Once Janson was seated across from him, Yun Jin-ho told him his story.
“I had been a defector,” he began.
Before defecting, Yun Jin-ho had served as one of General Kim Jong-il’s loyal deputy directors. It was a highly prestigious position, one of the most coveted roles in the country. It had taken years of hard work and education for Yun to rise in the ranks under the Dear Leader’s father, Kim Il-sung.
“I had drunken the Kool Whip,” Yun Jin-ho conceded. Janson didn’t correct him.
Yun Jin-ho, like all his fellow countrymen, had worshipped Kim Il-sung. He was our deity, Yun said. No North Korean, not even the educated, thought of the Great Marshal as a mere mortal, a man made of flesh and blood.
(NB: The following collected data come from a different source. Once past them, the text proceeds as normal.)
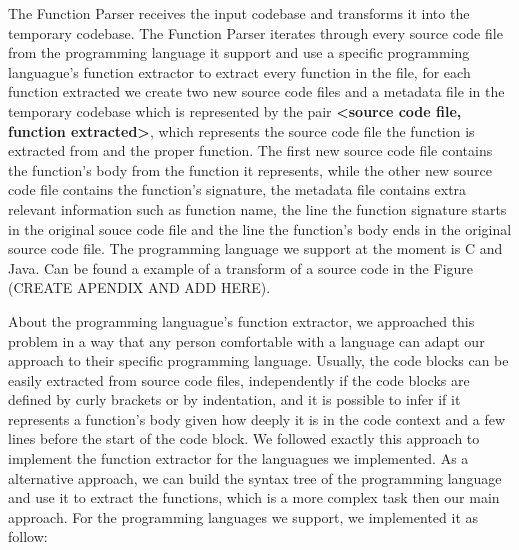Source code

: The Function Parser receives the input codebase and transforms it into the temporary codebase. The Function Parser iterates through
every source code file from the programming language it support and use a specific programming languague's function 
extractor to extract
every function in the file, for each function extracted we create two new source code files and a metadata file in the temporary codebase
which is represented by the pair \textbf{<source code file, function extracted>}, which represents the source code file the 
function is extracted from and the 
proper function. The first new source code file contains the function's body from the function it represents, while the other
new source code file contains the function's signature, the metadata file 
contains extra relevant information such as function name, the line the function signature starts in the original souce code 
file and the line the function's body ends in the original source code file. The programming language we support at the moment 
is C and Java. Can be found a example of a transform of a source code in the Figure (CREATE APENDIX AND ADD HERE).

About the programming languague's function extractor, we approached this problem in a way that any person comfortable with a language
can adapt our approach to their specific programming language. Usually, the code blocks can be easily extracted from 
source code files, independently if the code blocks are defined by curly brackets or by indentation, and it is possible to
infer if it represents a function's body given how deeply it is in the code context and a few lines before the start 
of the code block. We followed exactly this approach to implement the function extractor for the languagues we implemented. 
As a alternative approach, we can build the syntax tree \citep{compiler} of the programming language and use it to 
extract the functions, which is a more complex task then our main approach. For the programming languages we support, we implemented
it as follow:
According to official state history, Kim Il-sung was one of the world’s great warriors, a liberator of the Korean people who had literally fought a hundred thousand battles during the Japanese occupation. State propaganda portrayed Kim Il-sung as more virtuous than Confucius, more benevolent than Buddha, more just than Muhammad, more loving than Christ.
“No one,” Yun Jin-ho said, “including me, knew him for what he was: a figurehead. A puppet handpicked by Soviet intelligence while they temporarily occupied the North following the Second World War.” He closed his eyes as a joyless smile appeared on his face. “You should have witnessed my astonishment after my defection when I learned that our Great Leader had been fluent in Chinese and proficient in Russian, but could not speak Korean well at all when Stalin first placed him in command of our people.”
When in 1994, Kim Il-sung died at the age of eighty-two, all of North Korea was stunned, Yun Jin-ho included.
“It was unthinkable,” he said, looking into his past. “How do gods die? And what on earth do you do when yours does?”
Like his countrymen, Yun Jin-ho had never felt so sad and frightened in all his life. He joined the millions who flooded the nation’s streets, overcome by panic, overwhelmed with grief. Many committed suicide by jumping from tall buildings. Others incessantly banged their heads against concrete sidewalks and walls, spilling their own blood, right up to the moment they lost consciousness or died. It was as though the entire nation joined in a collective, unending scream. Millions of mourners swarmed around the more than thirty thousand statues already erected in Kim Il-sung’s honor. They wept, they passed out from the heat, from their shock. But most of all they prayed.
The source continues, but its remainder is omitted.